Parsing CSV file into a database


#1

How would i go about parsing a csv from the web eg yahoo finance stock
data into my database table called stocks?

I would like this process to happen each time a user logs into there
account so it will update the table with the latest data possible from
the csv file.


#2

On Mon, Feb 16, 2009 at 3:25 PM, Nick H. removed_email_address@domain.invalid
wrote:

How would i go about parsing a csv from the web eg yahoo finance stock
data into my database table called stocks?

If you have a url to download the csv, you can read it with something
like open-uri.
Then use a CSV library like FasterCSV for csv parsing, and then I
would use a ORM
(Sequel, ActiveRecord or Datamapper come to mind) to create the rows
in your table.

Hope this helps,

Jesus.


#3

ok thanks thats great, thanks for the quick response. Have you any
sample code or examples that you could possible provide me?

Thanks for your time

Nick

Jesús Gabriel y Galán wrote:

On Mon, Feb 16, 2009 at 3:25 PM, Nick H. removed_email_address@domain.invalid
wrote:

How would i go about parsing a csv from the web eg yahoo finance stock
data into my database table called stocks?

If you have a url to download the csv, you can read it with something
like open-uri.
Then use a CSV library like FasterCSV for csv parsing, and then I
would use a ORM
(Sequel, ActiveRecord or Datamapper come to mind) to create the rows
in your table.

Hope this helps,

Jesus.


#4

On Feb 16, 2009, at 9:57 AM, Nick H. wrote:

ok thanks thats great, thanks for the quick response. Have you any
sample code or examples that you could possible provide me?
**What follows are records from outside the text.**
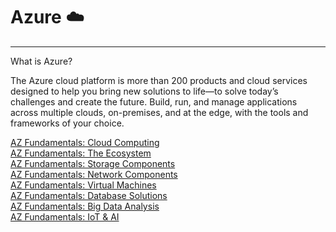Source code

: # Azure :cloud:
----
What is Azure?


The Azure cloud platform is more than 200 products and cloud services designed to help you bring new solutions to life—to solve today’s challenges and create the future. Build, run, and manage applications across multiple clouds, on-premises, and at the edge, with the tools and frameworks of your choice.

[AZ Fundamentals: Cloud Computing](AZ%20Fundamentals%20Cloud%20Computing.md)  
[AZ Fundamentals: The Ecosystem](AZ%20Fundamentals%20The%20Ecosystem.md)  
[AZ Fundamentals: Storage Components](AZ%20Fundamentals%20Storage%20Components.md)  
[AZ Fundamentals: Network Components](AZ%20Fundamentals%20Network%20Components.md)  
[AZ Fundamentals: Virtual Machines](AZ%20Fundamentals%20Virtual%20Machines.md)  
[AZ Fundamentals: Database Solutions](AZ%20Fundamentals%20Database%20Solutions.md)  
[AZ Fundamentals: Big Data Analysis](AZ%20Fundamentals%20Big%20Data%20Analysis.md)  
[AZ Fundamentals: IoT & AI](AZ%20Fundamentals%20IoT%20&%20AI.md)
It’s probably as simple as:

require “open-uri”
require “rubygems”
require “faster_csv”
open(“url goes here”) do |csv|
FCSV.new(csv).each do |row|
# load row into database here…
end
end

Give it a shot and come back with specific questions when you get stuck.

James Edward G. II


#5

Ok great! will do

Nick

James G. wrote:

On Feb 16, 2009, at 9:57 AM, Nick H. wrote:

ok thanks thats great, thanks for the quick response. Have you any
sample code or examples that you could possible provide me?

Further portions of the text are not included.